| Task to complete |
Below is a block of records. Copy every line in it that contains the word "different".

(Saved entries)

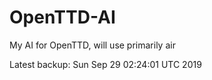 # OpenTTD-AI
My AI for OpenTTD, will use primarily air

Latest backup: Sun Sep 29 02:24:01 UTC 2019

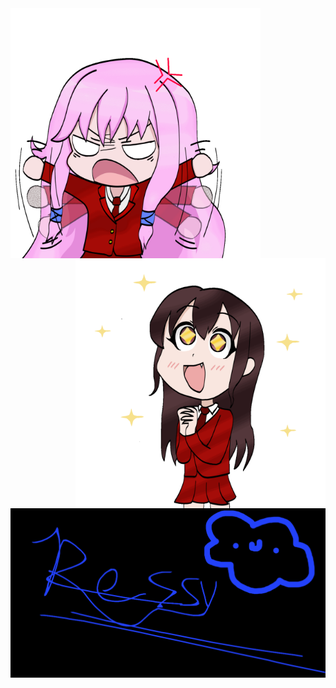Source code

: <img align="left" alt="aris" width="400" src="https://github.com/ressykins/ressykins/blob/main/aris_gif.gif">
<img align="right" alt="kayla" width="400" src="https://github.com/ressykins/ressykins/blob/main/kayla_gif.gif">
<img align="center" src="https://github.com/ressykins/ressykins/blob/main/banner.png" alt="hello">

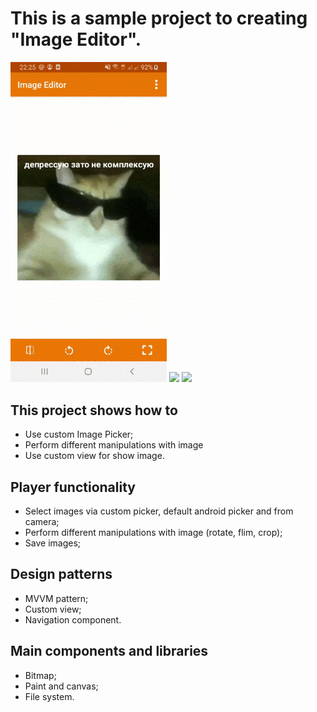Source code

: # This is a sample project to creating "Image Editor".

<img src="https://github.com/AnastasiaKubova/ImageEditor/blob/master/preview/change_image.gif?raw=true" width="250" /> <img src="https://github.com/AnastasiaKubova/ImageEditor/blob/master/preview/edit_image?raw=true" width="250"/> <img src="https://github.com/AnastasiaKubova/ImageEditor/blob/master/preview/select_image?raw=true" width="250">

## This project shows how to
- Use custom Image Picker;
- Perform different manipulations with image
- Use custom view for show image.

## Player functionality
- Select images via custom picker, default android picker and from camera;
- Perform different manipulations with image (rotate, flim, crop);
- Save images;

## Design patterns
- MVVM pattern;
- Custom view;
- Navigation component.

## Main components and libraries
- Bitmap;
- Paint and canvas;
- File system.

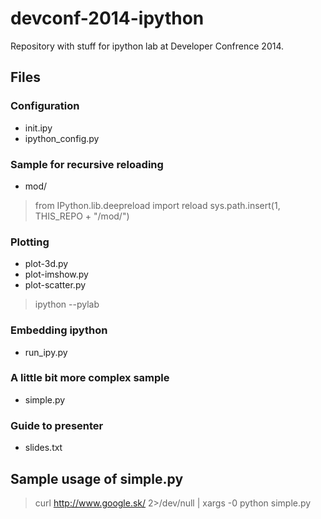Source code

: devconf-2014-ipython
====================

Repository with stuff for ipython lab at Developer Confrence 2014.

Files
-----

### Configuration

* init.ipy
* ipython_config.py

### Sample for recursive reloading

* mod/

> from IPython.lib.deepreload import reload
> sys.path.insert(1, THIS_REPO + "/mod/")

### Plotting

* plot-3d.py
* plot-imshow.py
* plot-scatter.py

> ipython --pylab

### Embedding ipython

* run_ipy.py

### A little bit more complex sample

* simple.py

### Guide to presenter

* slides.txt


Sample usage of simple.py
-------------------------

> curl http://www.google.sk/ 2>/dev/null | xargs -0 python simple.py

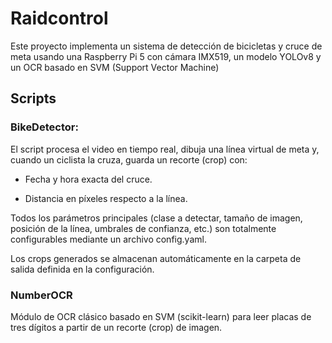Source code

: # Raidcontrol
Este proyecto implementa un sistema de detección de bicicletas y cruce de meta usando una Raspberry Pi 5 con cámara IMX519, un modelo YOLOv8 y un OCR basado en SVM (Support Vector Machine)

## Scripts
### BikeDetector:
El script procesa el video en tiempo real, dibuja una línea virtual de meta y, cuando un ciclista la cruza, guarda un recorte (crop) con:

- Fecha y hora exacta del cruce.

- Distancia en píxeles respecto a la línea.

Todos los parámetros principales (clase a detectar, tamaño de imagen, posición de la línea, umbrales de confianza, etc.) son totalmente configurables mediante un archivo config.yaml.

Los crops generados se almacenan automáticamente en la carpeta de salida definida en la configuración.

###  NumberOCR
Módulo de OCR clásico basado en SVM (scikit-learn) para leer placas de tres dígitos a partir de un recorte (crop) de imagen.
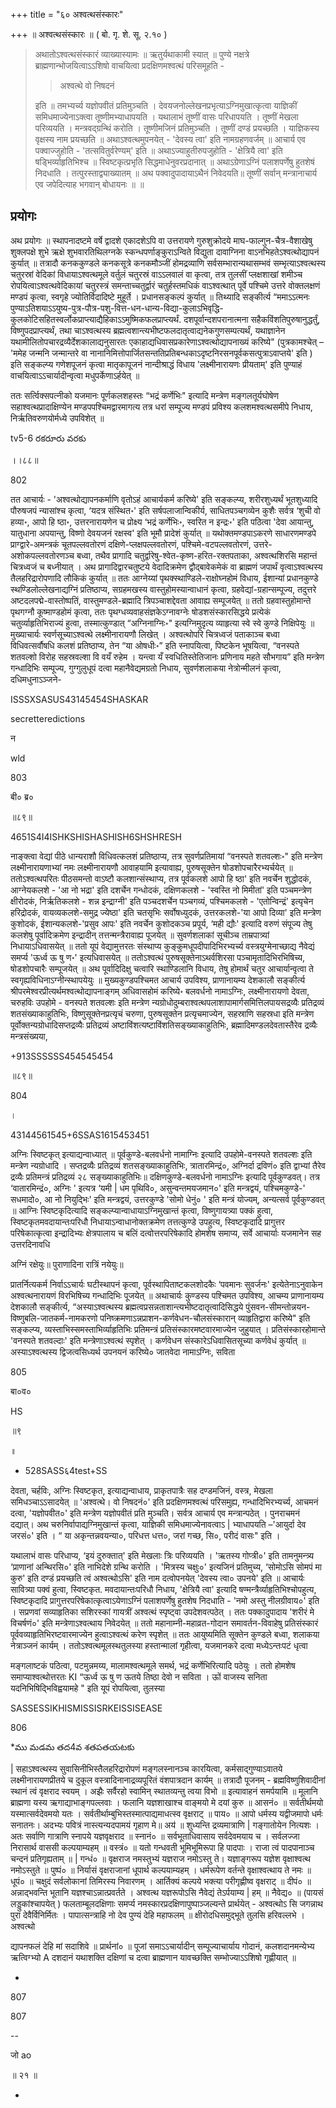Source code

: +++
title = "६० अश्वत्थसंस्कारः"

+++
॥ अश्वत्थसंस्कारः ॥ ( बो. गृ. शे. सू. २.१० ) 

> अथातोऽश्वत्थसंस्कारं व्याख्यास्यामः ॥ ऋतुर्यथाकामी स्यात् ॥ पुण्ये नक्षत्रे ब्राह्मणान्भोजयित्वाऽऽशिषो वाचयित्वा प्रदक्षिणमश्वत्थं परिसमूहति -
>
>> अश्वत्थे वो निषदनं
>
> इति ॥ तमभ्यर्च्य यज्ञोपवीतं प्रतिमुञ्चति । देवयजनोल्लेखनप्रभृत्याऽग्निमुखात्कृत्वा याज्ञिकीं समिधमाज्येनाऽक्त्वा तूष्णीमभ्याधापयति । यथालाभं तूष्णीं वासः परिधापयति । तूष्णीं मेखला परिव्ययति । मन्त्रवद्ग्रन्थिं करोति । तूष्णीमजिनं प्रतिमुञ्चति । तूष्णीं दण्डं प्रयच्छति । याज्ञिकस्य वृक्षस्य नाम प्रयच्छति ॥ अथाऽश्वत्थमुपनयेत् - 'देवस्य त्वा' इति नामग्रहणवर्जम् ॥ आचार्य एव पक्वाज्जुहोति - 'तत्सवितुर्वरेण्यम्' इति ॥ अथाऽज्याहुतीरुपजुहोति - 'क्षेत्रियै त्वा' इति षड्भिर्व्याहृतिभिश्च ॥ स्विष्टकृत्प्रभृति सिद्धमाधेनुवरप्रदानात् ॥ अथाऽग्रेणाऽग्निं पलाशपर्णेषु हुतशेषं निदधाति । तत्पुरस्ताद्व्याख्यातम् ॥ अथ पक्वादुपादायाऽथैनं निवेदयति॥ तूष्णीं सर्वान् मन्त्रानाचार्य एव जपेदित्याह भगवान् बोधायनः ॥  ॥

## प्रयोगः

अथ प्रयोगः ॥ स्थापनादष्टमे वर्षे द्वादशे एकादशेऽपि वा उत्तरायणे गुरुशुक्रोदये माघ-फाल्गुन-चैत्र-वैशाखेषु शुक्लपक्षे शुभे ऋक्षे शुभवारतिथिलग्नके स्कन्धपर्णाङ्कुराऽन्विते विद्युता दावाग्निना वाऽनभिहतेऽश्वत्थोद्यापनं कुर्यात् ॥ तत्रादौ कनककुण्डले कनकसूत्रे कनकमौञ्जीं होमद्रव्याणि सर्वसम्भारान्यथासम्भवं सम्भृत्याऽश्वत्थस्य चतुरस्रां वेदिकां विधायाऽश्वत्थमूले वर्तुलं चतुरस्रं वाऽऽलवालं वा कृत्वा, तत्र तुलसीं प्लक्षशाखां शमीञ्च रोपयित्वाऽश्वत्थवेदिकायां चतुरस्त्रं समन्ताच्चतुर्द्वारं चतुर्हस्तमधिकं वाऽश्वत्थात् पूर्वे पश्चिमे उत्तरे वोक्तलक्षणं मण्डपं कृत्वा, स्वगृहे ज्योतिर्विदादिष्टे मुहूर्ते । 
प्रधानसङ्कल्पं कुर्यात् ॥ तिथ्यादि सङ्कीर्त्य “ममाऽऽत्मनः पुण्याऽतिशयाऽऽयुष्य-पुत्र-पौत्र-पशु-वित्त-धन-धान्य-विद्या-कुलाऽभिवृद्धि-
कुलकोटिसहितस्वर्लोकप्राप्त्याद्यैहिकाऽऽमुष्मिकफलप्राप्त्यर्थं. दशपूर्वान्दशपरानात्मना सहैकविंशतिपुरुषानुद्धर्तुं, विष्णुपदप्राप्त्यर्थं, तथा चाऽश्वत्थस्य ब्रह्मत्वशान्त्यभीष्टफलदातृत्वाद्यनेकगुणसम्पत्यर्थं, यथाज्ञानेन यथामीलितोपचारद्रव्यैर्देशकालाद्यनुसारतः एकाहाद्यधिवासप्रकारेणाऽश्वत्थोद्यापनाख्यं करिष्ये" (पुत्रकामश्चेत् – 'ममेह जन्मनि जन्मान्तरे वा नानानिमित्तोपार्जितसन्ततिप्रतिबन्धकाऽदृष्टनिरसनपूर्वकसत्पुत्राऽवाप्तये' इति ) इति सङ्कल्प्य गणेशपूजनं कृत्वा मातृकापूजनं नान्दीश्राद्धं विधाय 'लक्ष्मीनारायणः प्रीयताम्' इति पुण्याहं वाचयित्वाऽऽचार्यादीन्वृत्वा मधुपर्केणाऽर्हयेत् ॥

ततः सर्त्विक्सपत्नीको यजमानः पूर्णकलशहस्तः “भद्रं कर्णेभिः" इत्यादि मन्त्रेण मङ्गलतूर्यघोषेण सहाश्वत्थप्रादाक्षिण्येन मण्डपपश्चिमद्वारमागत्य तत्र धरां सम्पूज्य मण्डपं प्रविश्य कलशमश्वत्थसमीपे निधाय, निर्ऋतिवरुणयोर्मध्ये उपविशेत् ॥

tv5-6 రకరూరు వరకు

।।८८॥

802

तत आचार्यः - 'अश्वत्थोद्यापनकर्माणि वृतोऽहं आचार्यकर्म करिष्ये' इति सङ्कल्प्य, शरीरशुध्यर्थं भूतशुध्यादि पौरुषजपं न्यासांश्च कृत्वा, ‘यदत्र संस्थित॰' इति सर्षपलाजान्विकीर्य, साधितपञ्चगव्येन कुशैः सर्वत्र ‘शुची वो हव्या॰, आपो हि ष्ठा॰, उत्तरनारायणेन च प्रोक्ष्य ‘भद्रं कर्णेभिः॰, स्वरित न इन्द्रः॰' इति पठित्वा 'देवा आयान्तु, यातुधाना अपयान्तु, विष्णो देवयजनं रक्षस्व' इति भूमौ प्रादेशं कुर्यात् ॥ यथोक्तमण्डपाऽकरणे साधारणमण्डपे प्राग्द्वारे-अमन्त्रकं चूतपल्लवतोरणं दक्षिणे-प्लक्षपल्लवतोरणं, पश्चिमे-वटपल्लवतोरणं, उत्तरे-अशोकपल्लवतोरणञ्च बध्वा, तथैव प्रागादि चतुर्द्वारेषु-श्वेत-कृष्ण-हरित-रक्तपताका, अश्वत्थशिरसि महान्तं चित्रध्वजं च बध्नीयात् । अथ प्रागादिद्वारचतुष्टये वेदादिक्रमेण द्वौद्बावेकमेकं वा ब्राह्मणं जपार्थं वृत्वाऽश्वत्थस्य तैलहरिद्रारोपणादि लौकिकं कुर्यात् ॥ ततः आग्नेय्यां पृथक्स्थाण्डिले-राक्षोघ्नहोमं विधाय, ईशान्यां प्रधानकुण्डे स्थण्डिलोल्लेखनाद्यग्निं प्रतिष्ठाप्य, सग्रहमखस्य वास्तुहोमस्यान्वाधानं कृत्वा, ग्रहवेद्यां-ग्रहान्सम्पूज्य, तदुत्तरे अष्टदलपद्मे-वास्तोष्पतिं, वास्तुमण्डले-ब्रह्मादि त्रिपञ्चाशद्देवता आवाह्य सम्पूजयेत् ॥ ततो ग्रहवास्तुहोमान्ते पृथगग्नौ कूष्माण्डहोमं कृत्वा, ततः पृथग्धव्यवाहसंज्ञकेऽग्नावग्नेः षोडशसंस्कारसिद्धये प्रत्येकं चतुर्व्याहृतिभिराज्यं हुत्वा, तस्मात्कुण्डात् “अग्निनाग्निः॰" इत्यग्निमुदृत्य व्याहृत्या स्वे स्वे कुण्डे निक्षिपेयुः ॥ मुख्याचार्यः स्वर्णसूच्याऽश्वत्थे लक्ष्मीनारायणौ लिखेत् । अश्वत्थोपरि चित्रध्वजं पताकाञ्च बध्वा विधिवत्सर्वौषधि कलशं प्रतिष्ठाप्य, तेन “या ओषधीः॰” इति स्नापयित्वा, पिष्टकेन भूषयित्वा, 
“वनस्पते शतवल्शो विरोह सहस्रवल्शा वि वयँ रुहेम । यन्त्वा यँ स्वधितिस्तेतिजानः प्रणिनाय महते सौभगाय” इति मन्त्रेण गन्धादिभिः सम्पूज्य, गुग्गुलुधूपं दत्वा महानैवेद्यमग्रतो निधाय, सुवर्णशलाकया नेत्रोन्मीलनं कृत्वा, दधिमधुनाऽञ्जने-

ISSSXSASUS43145454SHASKAR

secretteredictions

न

wld

803

बी० ब्र०

॥८९॥

4651S4I4ISHKSHISHASHISH6SHSHRESH

नाङ्क्त्वा वेद्यां पीठे धान्यराशौ विधिवत्कलशं प्रतिष्ठाप्य, तत्र सुवर्णप्रतिमायां “वनस्पते शतवल्शः॰" इति मन्त्रेण लक्ष्मीनारायणाभ्यां नमः लक्ष्मीनारायणौ आवाहयामि इत्यावाह्य, पुरुषसूक्तेन षोडशोपचारैरभ्यर्चयेत् ॥ ततोऽश्वत्थपरितः पीठसमन्तो वाऽष्टौ कलशान्संस्थाप्य, तत्र पूर्वकलशे आपो हि ष्ठा' इति नवर्चेन शुद्धोदकं, आग्नेयकलशे - 'आ नो भद्रा' इति दशर्चेन गन्धोदकं, दक्षिणकलशे - 'स्वस्ति नो मिमीतां' इति पञ्चमन्त्रेण क्षीरोदकं, निर्ऋतिकलशे - शन्न इन्द्राग्नी' इति पञ्चदशर्चेन पञ्चगव्यं, पश्चिमकलशे - 'एतोन्विन्द्रं' इत्यृचेन हरिद्रोदकं, वायव्यकलशे-समुद्र ज्येष्ठा' इति चतसृभिः सर्वोषध्युदकं, उत्तरकलशे-'या आपो दिव्या' इति मन्त्रेण कुशोदकं, ईशान्यकलशे-'प्रसुव आपः' इति नवर्चेन कुशोदकञ्च प्रपूर्य, ‘मही द्यौः' इत्यादि वरुणं संपूज्य तेषु कलशेषु पूर्वादिक्रमेण इन्द्रादीन् तत्तन्मन्त्रैरावाह्य पूजयेत् ॥ सुवर्णशलाकां सूचीञ्च ताम्रपात्र्यां निधायाऽधिवासयेत् ॥ ततो यूपं वेद्यामुत्तरतः संस्थाप्य कुङ्कुमधूपदीपादिभिरभ्यर्च्य वस्त्रयुग्मेनाच्छाद्य नैवेद्यं समर्प्य 'ऊर्ध्व ऊ षु ण॰' इत्यधिवासयेत् ॥ ततोऽश्वत्थं पुरुषसूक्तेनाऽथर्वशिरसा पञ्चामृतादिभिरभिषिच्य, षोडशोपचारैः सम्पूजयेत् ॥ अथ पूर्वादिदिक्षु चत्वारि स्थाण्डिलानि विधाय, तेषु होमार्थं चतुर आचार्यान्वृत्वा ते स्वगृह्यविधिनाऽग्नीन्स्थापयेयुः ॥ मुख्यकुण्डपश्चिमत आचार्य उपविश्य, प्राणानायम्य देशकालौ सङ्कीर्त्य श्रीपरमेश्वरप्रीत्यर्थमश्वत्थोद्यापनाङ्गम् अधिवासहोमं करिष्ये॰ बलवर्धनो नामाऽग्निः, लक्ष्मीनारायणो देवता, चरुहविः उपहोमे - वनस्पते शतवल्शः इति मन्त्रेण न्यग्रोधोदुम्बराश्वत्थपलाशापामार्गसमित्तिलपायसद्रव्यैः प्रतिद्रव्यं शतसंख्याकाहुतिभिः, विष्णुसूक्तेनप्रत्यृचं चरुणा, पुरुषसूक्तेन प्रत्यृचमाज्येन, सहस्राणि सहस्रधा इति मन्त्रेण पूर्वोक्तन्यग्रोधादिसप्तद्रव्यैः प्रतिद्रव्यं अष्टाविंशत्यष्टाविंशतिसङ्ख्याकाहुतिभिः, ब्रह्मादिमण्डलदेवतास्तैरेव द्रव्यैः मन्त्रसंख्यया,

+913SSSSSS454545454

॥८९॥

804

।

43144561545+6SSAS1615453451

अग्निः स्विष्टकृत् इत्याद्यन्वाध्यात् ॥ पूर्वकुण्डे-बलवर्धनो नामाग्निः इत्यादि उपहोमे-वनस्पते शतवल्शः इति मन्त्रेण न्यग्रोधादि । सप्तद्रव्यैः प्रतिद्रव्यं शतसङ्ख्याकाहुतिभिः, त्रातारमिन्द्रं०, अग्निर्दा द्रविणं० इति द्वाभ्यां तैरेव द्रव्यैः प्रतिमन्त्रं प्रतिद्रव्यं २८ सङ्ख्याकाहुतिभिः॥ दक्षिणकुण्डे-बलवर्धनो नामाऽग्निः इत्यादि पूर्वकुण्डवत्। तत्र ‘वातारमिन्द्रं०, अग्निः ' इत्यत्र ‘यमी | धम पृथिवि०, असुन्वन्तमयजमान०' इति मन्त्रद्वयं, पश्चिमकुण्डे-' सधमादो०, आ नो नियुद्भिः' इति मन्त्रद्वयं, उत्तरकुण्डे 'सोमो धेनुं० ' इति मन्त्रं योज्यम्, अन्यत्सर्व पूर्वकुण्डवत् ॥ आग्निः स्विष्टकृदित्यादि सङ्कल्प्यान्वाधायाऽग्निमुखान्तं कृत्वा, विष्णुगायत्र्या पक्कं हुत्वा, स्विष्टकृतमवदायान्तःपरिधौ निधायाऽन्वाधानोक्तक्रमेण तत्तत्कुण्डे उपहुत्य, स्विष्टकृदादि प्रागुत्तर परिषेकात्कृत्वा इन्द्रादिभ्यः क्षेत्रपालाय च बलिं दत्वोत्तरपरिषेकादि होमशेष समाप्य, सर्वे आचार्याः यजमानेन सह उत्तरदिनावधि

अग्निं रक्षेयुः॥ पुराणादिना रात्रिं नयेयुः॥

प्रातर्नित्यकर्म निर्वाऽऽचार्यः घटीस्थापनं कृत्वा, पूर्वस्थापिताष्टकलशोदकैः ‘पवमानः सुवर्जनः' इत्येतेनाऽनुवाकेन अश्वत्थनारायणं विरभिषिच्य गन्धादिभिः पूजयेत् ॥ अथाचार्यः कुण्डस्य पश्चिमत उपविश्य, आचम्य प्राणानायम्य देशकालौ सङ्कीर्त्य, “अस्याऽश्वत्थस्य ब्रह्मत्वप्रसन्नताशान्त्यभीष्टदातृत्वादिसिद्धये पुंसवन-सीमन्तोन्नयन-विष्णुबलि-जातकर्म-नामकरणो पनिष्क्रमणाऽन्नप्राशन-कर्णवेधन-चौलसंस्कारान् व्याहृतिद्वारा करिष्ये" इति सङ्कल्प्य, व्यस्ताभिस्समस्ताभिर्व्याहृतिभिः प्रतिमन्त्रं प्रतिसंस्कारमष्टवारमाज्येन जुहुयात् । प्रतिसंस्कारहोमान्ते 'वनस्पते शतवल्दाः' इति मन्त्रेणाऽश्वत्थं स्पृशेत् । कर्णवेधन संस्कारेऽधिवासितसूच्या कर्णवेधं कुर्यात् ॥ अस्याऽश्वत्थस्य द्विजत्वसिध्यर्थ उपनयनं करिष्ये० जातवेदा नामाऽग्निः, सविता

805

बा०व०

HS

॥९

॥

- 528SASS६4test+SS

देवता, चर्हविः, अग्निः स्विष्टकृत, इत्याद्यन्वाधाय, प्राकृतपात्रैः सह दण्डमजिनं, वस्त्र, मेखला समिधञ्चाऽऽसादयेत् ॥ 'अश्वत्थे। वो निषदनं०' इति प्रदक्षिणमश्वत्थं परिसमुह्य, गन्धादिभिरभ्यर्च्य, आचमनं दत्वा, 'यज्ञोपवीत०' इति मन्त्रेण यज्ञोपवीतं प्रति मुञ्चति। सर्वत्र आचार्य एव मन्त्रान्पठेत् । पुनराचमनं दद्यात्। अथ चरुनिर्वापाद्यग्निमुखान्तं कृत्वा, याज्ञिकी समिधमाज्येनावत्वाऽ | भ्याधापयति –'आयुर्दा देव जरसं०' इति । “ या अकृन्तन्नवयन्या०, परिधत्त धत्त०, जरां गच्छ, सि०, परीदं वासः" इति ।

यथालाभं वासः परिधाप्य, ‘इयं दुरुक्तात्' इति मेखलाः त्रिः परिव्ययति । 'ऋतस्य गोप्त्री०' इति तामनुमन्त्र्य ‘प्राणानां अन्थिरसि०' इति नाभिदेशे ग्रन्थि करोति । 'मित्रस्य चक्षुः०' इत्यजिनं प्रतिमुच्य, ‘सोमोऽसि सोमपं मा कुरु' इति दण्डं प्रयच्छति त्वं अश्वत्थोऽसि' इति नाम दत्वोपनयेत् 'देवस्य त्वा० उपनये' इति ॥ आचार्यः सावित्र्या पक्वं हुत्वा, स्विष्टकृत. मवदायान्तःपरिधौ निधाय, 'क्षेत्रियै त्वा' इत्यादि षण्मन्त्रैर्व्याहृतिभिश्चोपहुत्य, स्विष्टकृदादि प्रागुत्तरपरिषेकात्कृत्वाऽयेणाऽग्निं पलाशपर्णेषु हुतशेष निदधाति - 'नमो अस्तु नीलग्रीवाय०' इति । सप्रणवां सव्याहृतिका सशिरस्कां गायत्रीं अश्वत्थं स्पृष्ट्वा उपदेशवत्पठेत् । ततः पक्कादुपादाय 'शरीरं मे विचर्षणं०' इति मन्त्रेणाऽश्वत्थाय निवेदयेत् ॥ ततो महानाम्नी-महाव्रत-गोदान समावर्तन-विवाहेषु प्रतिसंस्कारं पूर्ववव्याहृतिभिरष्टवारमाज्येन हुत्वाऽश्वत्थं करेण स्पृशेत् ॥ ततः आयुष्यमिति सूक्तेन कुण्डले बध्वा, शलाकया नेत्राञ्जनं कार्यम् । ततोऽश्वत्थमूलस्थतुलस्या हस्तान्मालां गृहीत्वा, यजमानकरे दत्वा मध्येऽन्तःपटं धृत्वा

मङ्गलाष्टकं पठित्वा, पटमुन्नमय्य, मालामश्वत्थमूले समर्थ, भद्रं कर्णेभिरित्यादि पठेयुः । ततो होमशेष समाप्याश्वत्थोत्तरतः KI “ऊर्ध्व ऊ षु ण ऊतये तिष्ठा देवो न सविता । ऊों वाजस्य सनिता यदनिभिषिद्भिविह्वयामहे " इति यूपं रोपयित्वा, तुलस्या

SASSESSIKHISMISSISRKEISSISEASE

806

*ము మడమ తద4వ శతపతయటకు

| सहाऽश्वत्थस्य सुवासिनीभिस्तैलहरिद्रारोपणं मङ्गलस्नानञ्च कारयित्वा, कर्मसाद्गुण्याऽवातये लक्ष्मीनारायणप्रीतये च दुकूल वस्त्रादिनानाद्रव्यपूरितं वंशपात्रदान कार्यम् ॥ तत्रादौ पूजनम् - ब्रह्मविष्णुशिवादीनां स्थानं त्वं वृक्षराद स्वयम् । अझैः सर्वैरहो स्वामिन् स्थातव्यन्तु त्वया विभो ॥ इत्यावाहनं समर्पयामि ॥ मूलानि ब्राह्मणा यस्य ऋगाद्याभाङ्गपल्लवाः । फलानि यज्ञशाखाश्च वाङ्मयो मे दयां कुरु ॥ आसनं० ॥ सर्वतीर्थमयो यस्मात्सर्वदेवमयो यतः । सर्वतीर्थाम्बुभिस्तस्मात्पाद्यमाधत्स्व वृक्षराट् ॥ पाय० ॥ आपो धर्मस्य यद्वीजमापो धर्मः सनातनः। अदभ्यः पवित्रं नास्त्यन्यदपामयं गृहाण मे॥ अय॑ ॥ शुध्यन्ति द्रव्यमात्राणि | गङ्गातोयेन नित्यशः । अतः सर्वाणि गात्राणि स्नापये यज्ञवृक्षराद ॥ स्नानं० ॥ सर्वभूताधिवासाय सर्वदेवमयाय च । सर्वलज्जा निरासार्थ वाससी कल्पयाम्यहम् ॥ वस्त्रं० ॥ यतो गन्धवती भूमिभूमिरूपा हि पादपाः । राजा त्वं पादपानाञ्च चन्दनं प्रतिगृह्यताम् ॥ | गन्धं० ॥ वृक्षराज नमस्तुभ्यं यज्ञराज नमोऽस्तु ते। यज्ञाङ्गरूप यज्ञेश वृक्षाश्वत्थ नमोऽस्तुते ॥ पुष्पं० ॥ निर्यासं वृक्षराजानां धूपार्थ कल्पयाम्यहम् । धर्मरूपेण वर्तन्ते वृक्षाश्वत्थाय ते नमः ॥ धूपं० ॥ चक्षुदं सर्वलोकानां तिमिरस्य निवारणम् । आर्तिक्यं कल्पये भक्त्या परीगृह्णीष्व वृक्षराट् ॥ दीपं० ॥ अन्नाद्भवन्ति भूतानि यज्ञश्चाऽन्नात्प्रवर्तते । अश्वत्थ यज्ञरूपोऽसि नैवेद्यं तेऽर्पयाम्य | हम् ॥ नैवेद्य० ॥ (पायसं लड्डुकांश्चापयेत् ) फलताम्बूलदक्षिणाः समर्प्य नमस्कारप्रदक्षिणापुष्पाञ्जल्यन्ते प्रार्थयेत् - अश्वत्थोऽ सि जगन्नाथ पुरा देवैर्विनिर्मितः । पापात्सन्त्राहि नो देव पुण्यं देहि महाफलम् ॥ क्षीरोदधिसमुद्भूते तुलसि हरिवल्लभे । अश्वत्थो

द्यापनफलं देहि मां सदाशिवे ॥ प्रार्थनां० ॥ पूजां समाऽऽचार्यादीन् सम्पूज्याचार्याय गोदानं, कलशदानमन्येभ्य ऋत्विग्भ्यो A दशदानं यथाशक्ति दक्षिणां च दत्वा ब्राह्मणान यावच्छक्ति सम्भोज्याऽऽशिषो गृह्णीयात् ॥

-

807

807

--

जो ao

॥ २१ ॥

-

| Exercise response |
- Perform different manipulations with image
- Perform different manipulations with image (rotate, flim, crop);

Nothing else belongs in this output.